In questi "Jobs Act" l'unico aspetto apparentemente concreto, riguarda le indennità di disoccupazione che dovrebbero fare da filo conduttore tra un lavoro precario e l'altro. Si tratta della vecchia idea lanciata dalla Organizzazione Internazionale del Lavoro - una agenzia ONU - già da una decina d'anni, cioè la "flexsecurity". In Italia la "flexsecurity" è stata spacciata come ponzata di questo o quel giuslavorista, mentre in realtà si tratta di veline delle solite organizzazioni internazionali, a loro volta controllate dalle note lobby.
Anche Renzi ha lanciato questo sussidio di disoccupazione, con l'acronimo di NASPI, che dovrebbe sostituire la vecchia cassa integrazione in deroga, e che si spaccia come salvagente del lavoratore nel suo percorso da un'occupazione all'altra.
Le banche statunitensi sono state le prime a capire quale gigantesco business finanziario potessero costituire queste indennità di disoccupazione. Infatti vari Stati americani hanno da tempo sostituito il tradizionale assegno con delle carte di credito prepagate (carta di debito), dietro la giustificazione ufficiale che sarebbero più pratiche.
In realtà dopo un po' cominciano ad uscire i problemi, cioè le esose commissioni riscosse dalle banche su tutti i movimenti della carta di credito; ovviamente vi sono commissioni particolarmente alte sugli scoperti, ma anche il lasciare la carta inutilizzata per un po' di tempo comporta dei costi gravosi per l'utente. Il disoccupato finisce così per versare la gran parte del proprio sussidio alle banche. Così sono i ricchi a riscuotere l'elemosina dai poveri.

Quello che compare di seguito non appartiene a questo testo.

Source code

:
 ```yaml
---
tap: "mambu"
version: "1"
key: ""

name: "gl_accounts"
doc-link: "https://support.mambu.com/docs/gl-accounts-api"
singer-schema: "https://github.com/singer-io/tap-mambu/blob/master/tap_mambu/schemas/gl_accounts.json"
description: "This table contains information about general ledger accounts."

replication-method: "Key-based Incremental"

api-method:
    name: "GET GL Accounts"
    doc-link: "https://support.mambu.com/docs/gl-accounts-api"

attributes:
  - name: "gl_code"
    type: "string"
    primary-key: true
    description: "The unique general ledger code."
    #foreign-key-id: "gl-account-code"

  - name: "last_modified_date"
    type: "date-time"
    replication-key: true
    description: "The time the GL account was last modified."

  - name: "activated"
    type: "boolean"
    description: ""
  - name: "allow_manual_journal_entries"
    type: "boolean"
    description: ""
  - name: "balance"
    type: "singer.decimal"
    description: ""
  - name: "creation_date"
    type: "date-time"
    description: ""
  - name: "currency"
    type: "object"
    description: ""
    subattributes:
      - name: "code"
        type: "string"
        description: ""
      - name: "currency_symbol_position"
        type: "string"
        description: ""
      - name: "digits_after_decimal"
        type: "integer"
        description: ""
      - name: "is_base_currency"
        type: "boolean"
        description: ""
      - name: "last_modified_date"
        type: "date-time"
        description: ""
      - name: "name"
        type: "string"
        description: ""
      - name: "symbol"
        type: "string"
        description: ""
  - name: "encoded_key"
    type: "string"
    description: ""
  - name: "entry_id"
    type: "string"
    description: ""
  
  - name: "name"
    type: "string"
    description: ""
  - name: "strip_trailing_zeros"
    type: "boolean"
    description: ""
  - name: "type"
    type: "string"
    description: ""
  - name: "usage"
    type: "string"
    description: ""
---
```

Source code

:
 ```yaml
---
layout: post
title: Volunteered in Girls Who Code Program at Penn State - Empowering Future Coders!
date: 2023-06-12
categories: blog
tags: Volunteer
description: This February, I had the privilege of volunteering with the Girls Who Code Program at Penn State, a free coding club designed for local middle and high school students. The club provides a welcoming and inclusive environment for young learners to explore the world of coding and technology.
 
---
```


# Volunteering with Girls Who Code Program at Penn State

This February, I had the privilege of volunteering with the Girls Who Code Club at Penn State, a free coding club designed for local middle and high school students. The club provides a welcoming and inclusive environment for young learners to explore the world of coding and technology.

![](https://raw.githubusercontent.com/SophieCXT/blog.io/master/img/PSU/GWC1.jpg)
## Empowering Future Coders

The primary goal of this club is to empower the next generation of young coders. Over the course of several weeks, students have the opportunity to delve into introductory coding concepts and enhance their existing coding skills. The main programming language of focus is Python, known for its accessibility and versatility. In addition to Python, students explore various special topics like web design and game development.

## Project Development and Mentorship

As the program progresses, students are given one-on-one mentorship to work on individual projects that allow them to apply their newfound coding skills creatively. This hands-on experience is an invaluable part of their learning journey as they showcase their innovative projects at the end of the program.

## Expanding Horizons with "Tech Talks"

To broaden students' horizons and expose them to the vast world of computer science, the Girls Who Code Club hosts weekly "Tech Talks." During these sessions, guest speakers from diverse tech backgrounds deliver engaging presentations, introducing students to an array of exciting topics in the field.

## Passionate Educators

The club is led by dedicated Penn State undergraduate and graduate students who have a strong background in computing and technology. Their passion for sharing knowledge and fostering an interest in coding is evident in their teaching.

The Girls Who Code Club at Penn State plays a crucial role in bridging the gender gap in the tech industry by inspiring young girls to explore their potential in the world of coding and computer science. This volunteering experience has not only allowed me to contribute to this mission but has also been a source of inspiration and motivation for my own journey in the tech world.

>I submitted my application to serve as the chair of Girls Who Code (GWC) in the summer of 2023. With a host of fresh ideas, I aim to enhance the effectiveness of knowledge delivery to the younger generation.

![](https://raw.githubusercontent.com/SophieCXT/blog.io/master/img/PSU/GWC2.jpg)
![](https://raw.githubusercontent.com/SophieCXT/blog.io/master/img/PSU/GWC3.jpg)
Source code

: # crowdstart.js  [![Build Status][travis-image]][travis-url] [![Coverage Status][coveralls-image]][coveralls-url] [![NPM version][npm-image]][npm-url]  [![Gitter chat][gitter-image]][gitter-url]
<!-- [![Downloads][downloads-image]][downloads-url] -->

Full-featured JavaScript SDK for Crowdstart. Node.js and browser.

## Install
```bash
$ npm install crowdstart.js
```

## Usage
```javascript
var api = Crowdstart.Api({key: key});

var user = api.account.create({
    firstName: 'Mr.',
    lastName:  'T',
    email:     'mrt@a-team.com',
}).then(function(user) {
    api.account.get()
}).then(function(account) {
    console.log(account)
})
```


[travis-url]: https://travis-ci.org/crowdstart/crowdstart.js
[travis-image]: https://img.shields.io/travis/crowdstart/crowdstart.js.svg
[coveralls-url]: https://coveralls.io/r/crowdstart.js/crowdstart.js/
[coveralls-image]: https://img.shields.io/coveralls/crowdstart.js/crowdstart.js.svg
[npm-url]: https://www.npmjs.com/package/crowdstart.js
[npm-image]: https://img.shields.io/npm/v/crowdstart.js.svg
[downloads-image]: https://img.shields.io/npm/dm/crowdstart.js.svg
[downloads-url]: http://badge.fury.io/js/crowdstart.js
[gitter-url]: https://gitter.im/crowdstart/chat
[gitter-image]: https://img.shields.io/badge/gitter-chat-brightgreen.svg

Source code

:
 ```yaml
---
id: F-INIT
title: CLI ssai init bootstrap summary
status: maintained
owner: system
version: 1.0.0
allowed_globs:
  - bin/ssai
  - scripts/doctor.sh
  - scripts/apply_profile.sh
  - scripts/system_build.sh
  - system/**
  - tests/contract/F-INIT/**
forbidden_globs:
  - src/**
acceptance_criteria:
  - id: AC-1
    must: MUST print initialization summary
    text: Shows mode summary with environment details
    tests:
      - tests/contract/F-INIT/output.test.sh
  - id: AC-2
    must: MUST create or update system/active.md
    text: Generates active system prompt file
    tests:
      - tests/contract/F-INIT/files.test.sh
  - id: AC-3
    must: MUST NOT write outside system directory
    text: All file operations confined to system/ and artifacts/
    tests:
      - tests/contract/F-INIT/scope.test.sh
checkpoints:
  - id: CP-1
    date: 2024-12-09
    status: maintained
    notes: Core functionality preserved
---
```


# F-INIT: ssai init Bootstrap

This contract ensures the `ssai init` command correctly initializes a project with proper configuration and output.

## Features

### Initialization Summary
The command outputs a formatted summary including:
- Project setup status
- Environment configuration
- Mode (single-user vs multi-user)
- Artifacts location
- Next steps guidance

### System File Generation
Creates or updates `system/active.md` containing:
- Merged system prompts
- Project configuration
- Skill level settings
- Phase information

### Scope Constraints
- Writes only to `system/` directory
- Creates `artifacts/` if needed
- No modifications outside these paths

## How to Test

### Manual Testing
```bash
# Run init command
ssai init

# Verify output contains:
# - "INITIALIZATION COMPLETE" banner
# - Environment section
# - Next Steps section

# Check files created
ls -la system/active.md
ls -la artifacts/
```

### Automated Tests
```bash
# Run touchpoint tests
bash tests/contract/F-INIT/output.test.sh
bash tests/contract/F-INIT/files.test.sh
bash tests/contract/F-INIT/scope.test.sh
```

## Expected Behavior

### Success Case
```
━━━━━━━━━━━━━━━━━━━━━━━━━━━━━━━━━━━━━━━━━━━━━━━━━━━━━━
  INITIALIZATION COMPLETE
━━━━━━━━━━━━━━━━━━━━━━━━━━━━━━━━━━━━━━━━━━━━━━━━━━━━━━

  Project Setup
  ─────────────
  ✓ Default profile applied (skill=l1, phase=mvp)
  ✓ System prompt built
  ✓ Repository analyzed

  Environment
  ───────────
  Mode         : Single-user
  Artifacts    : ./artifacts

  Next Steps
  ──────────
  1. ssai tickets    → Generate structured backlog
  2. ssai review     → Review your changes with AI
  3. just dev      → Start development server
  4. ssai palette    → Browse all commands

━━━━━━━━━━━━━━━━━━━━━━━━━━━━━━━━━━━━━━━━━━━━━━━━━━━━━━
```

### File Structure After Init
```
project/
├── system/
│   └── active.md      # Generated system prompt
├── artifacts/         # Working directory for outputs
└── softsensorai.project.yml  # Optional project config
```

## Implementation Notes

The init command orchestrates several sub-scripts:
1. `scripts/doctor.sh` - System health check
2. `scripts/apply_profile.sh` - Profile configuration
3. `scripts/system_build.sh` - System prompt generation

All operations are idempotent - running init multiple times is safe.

Quando si parla di finanziarizzazione si pensa automaticamente alle Borse ed alle grandi speculazioni sui titoli azionari e del debito pubblico. Ma in effetti la finanziarizzazione va a coprire ogni aspetto della vita sociale, dalla sanità, alla previdenza, ai consumi, sino allo stesso rapporto di lavoro, nel quale la continuità non è assicurata più dalla stabilità dell'occupazione, ma dalla carta di credito che segue - e munge - il lavoratore in ogni suo movimento. Ormai è evidente da più di dieci anni che la cosiddetta "flessibilità", cioè la precarizzazione, non aumenta la produttività, ma, al contrario, tende drasticamente a diminuirla. In compenso, la precarizzazione costituisce il principale veicolo della finanziarizzazione del rapporto di lavoro. L'impoverimento crescente del lavoratore aumenta infatti la sua dipendenza dagli strumenti finanziari. La povertà non è un malaugurato effetto collaterale, ma costituisce essa stessa un business.